### WHAT THE TASK ASKS
For each line of the data that includes the word "mathcal", copy the line.

### DATA LISTING
──────────────────────────────

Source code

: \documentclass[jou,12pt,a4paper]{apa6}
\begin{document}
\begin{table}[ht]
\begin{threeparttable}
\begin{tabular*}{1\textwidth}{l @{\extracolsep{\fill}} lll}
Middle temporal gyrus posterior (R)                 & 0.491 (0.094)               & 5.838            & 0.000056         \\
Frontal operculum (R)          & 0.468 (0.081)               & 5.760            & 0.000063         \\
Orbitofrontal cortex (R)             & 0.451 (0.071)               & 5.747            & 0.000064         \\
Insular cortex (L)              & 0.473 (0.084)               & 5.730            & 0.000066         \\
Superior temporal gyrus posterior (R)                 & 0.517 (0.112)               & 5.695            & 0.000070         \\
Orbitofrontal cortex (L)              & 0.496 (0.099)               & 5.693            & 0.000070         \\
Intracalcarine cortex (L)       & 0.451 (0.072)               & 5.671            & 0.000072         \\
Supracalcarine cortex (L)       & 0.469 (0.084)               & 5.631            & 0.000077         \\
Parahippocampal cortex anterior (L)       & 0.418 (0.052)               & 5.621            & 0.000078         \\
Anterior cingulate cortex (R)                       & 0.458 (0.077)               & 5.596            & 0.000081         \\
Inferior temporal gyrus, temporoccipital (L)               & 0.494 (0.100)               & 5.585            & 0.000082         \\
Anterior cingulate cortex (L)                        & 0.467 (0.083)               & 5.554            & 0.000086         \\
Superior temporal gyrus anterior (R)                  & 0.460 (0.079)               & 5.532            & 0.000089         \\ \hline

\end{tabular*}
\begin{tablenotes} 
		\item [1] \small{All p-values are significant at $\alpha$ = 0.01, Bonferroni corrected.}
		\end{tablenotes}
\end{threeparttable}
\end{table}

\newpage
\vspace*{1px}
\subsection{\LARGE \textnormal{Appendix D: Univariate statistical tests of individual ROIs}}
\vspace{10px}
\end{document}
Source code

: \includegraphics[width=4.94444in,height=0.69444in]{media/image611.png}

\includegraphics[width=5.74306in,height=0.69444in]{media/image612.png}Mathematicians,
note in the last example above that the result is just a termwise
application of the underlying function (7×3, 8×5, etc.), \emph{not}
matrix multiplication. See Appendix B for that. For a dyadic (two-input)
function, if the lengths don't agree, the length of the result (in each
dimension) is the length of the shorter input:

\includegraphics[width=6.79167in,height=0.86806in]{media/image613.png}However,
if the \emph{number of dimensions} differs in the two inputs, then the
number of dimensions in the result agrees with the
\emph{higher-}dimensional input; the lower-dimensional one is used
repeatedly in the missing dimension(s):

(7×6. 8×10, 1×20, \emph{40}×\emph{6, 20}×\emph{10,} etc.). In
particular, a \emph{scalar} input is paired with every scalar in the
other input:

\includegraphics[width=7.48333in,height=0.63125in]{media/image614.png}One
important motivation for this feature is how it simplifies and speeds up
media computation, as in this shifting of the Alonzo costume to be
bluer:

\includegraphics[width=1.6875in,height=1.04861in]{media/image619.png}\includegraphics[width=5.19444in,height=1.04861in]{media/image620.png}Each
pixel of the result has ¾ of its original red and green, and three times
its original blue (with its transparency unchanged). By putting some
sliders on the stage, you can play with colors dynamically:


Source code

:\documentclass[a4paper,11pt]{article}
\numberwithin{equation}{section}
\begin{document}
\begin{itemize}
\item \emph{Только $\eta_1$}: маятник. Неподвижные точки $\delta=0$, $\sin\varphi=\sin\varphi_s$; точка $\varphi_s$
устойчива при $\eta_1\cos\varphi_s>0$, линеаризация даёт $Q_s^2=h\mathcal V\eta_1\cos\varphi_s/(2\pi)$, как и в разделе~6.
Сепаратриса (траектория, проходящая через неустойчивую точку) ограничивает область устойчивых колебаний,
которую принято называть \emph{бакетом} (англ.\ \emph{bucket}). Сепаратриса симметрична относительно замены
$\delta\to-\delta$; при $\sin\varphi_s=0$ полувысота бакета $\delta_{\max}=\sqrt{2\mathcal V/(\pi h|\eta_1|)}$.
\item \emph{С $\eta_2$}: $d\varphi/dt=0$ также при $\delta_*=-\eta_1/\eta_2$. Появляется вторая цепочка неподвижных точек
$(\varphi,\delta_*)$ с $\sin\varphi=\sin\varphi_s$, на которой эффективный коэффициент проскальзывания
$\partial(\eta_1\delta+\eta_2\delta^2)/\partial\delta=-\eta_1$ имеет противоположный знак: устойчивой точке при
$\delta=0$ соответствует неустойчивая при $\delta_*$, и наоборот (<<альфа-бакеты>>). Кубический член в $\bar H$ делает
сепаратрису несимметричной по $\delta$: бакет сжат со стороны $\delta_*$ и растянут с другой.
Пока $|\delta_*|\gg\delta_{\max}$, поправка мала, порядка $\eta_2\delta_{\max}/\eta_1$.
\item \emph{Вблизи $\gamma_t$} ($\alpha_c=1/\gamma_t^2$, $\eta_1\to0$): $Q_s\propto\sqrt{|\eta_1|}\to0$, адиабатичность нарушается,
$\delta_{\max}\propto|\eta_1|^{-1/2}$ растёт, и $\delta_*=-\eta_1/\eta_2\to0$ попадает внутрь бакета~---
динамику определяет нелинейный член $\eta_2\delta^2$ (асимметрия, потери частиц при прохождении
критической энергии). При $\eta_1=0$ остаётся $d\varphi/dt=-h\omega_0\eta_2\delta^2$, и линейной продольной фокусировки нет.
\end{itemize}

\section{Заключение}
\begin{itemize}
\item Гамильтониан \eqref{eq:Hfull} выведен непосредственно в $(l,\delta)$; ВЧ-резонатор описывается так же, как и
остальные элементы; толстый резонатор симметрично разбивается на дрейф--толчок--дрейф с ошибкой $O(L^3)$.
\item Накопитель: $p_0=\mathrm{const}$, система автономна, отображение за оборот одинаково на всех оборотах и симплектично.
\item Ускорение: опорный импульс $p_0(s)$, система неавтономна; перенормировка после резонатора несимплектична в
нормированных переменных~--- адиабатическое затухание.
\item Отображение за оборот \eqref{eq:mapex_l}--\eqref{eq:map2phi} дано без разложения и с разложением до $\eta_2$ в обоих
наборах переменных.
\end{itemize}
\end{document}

──────────────────────────────

### SOLUTION TO THE EXERCISE
устойчива при $\eta_1\cos\varphi_s>0$, линеаризация даёт $Q_s^2=h\mathcal V\eta_1\cos\varphi_s/(2\pi)$, как и в разделе~6.
$\delta\to-\delta$; при $\sin\varphi_s=0$ полувысота бакета $\delta_{\max}=\sqrt{2\mathcal V/(\pi h|\eta_1|)}$.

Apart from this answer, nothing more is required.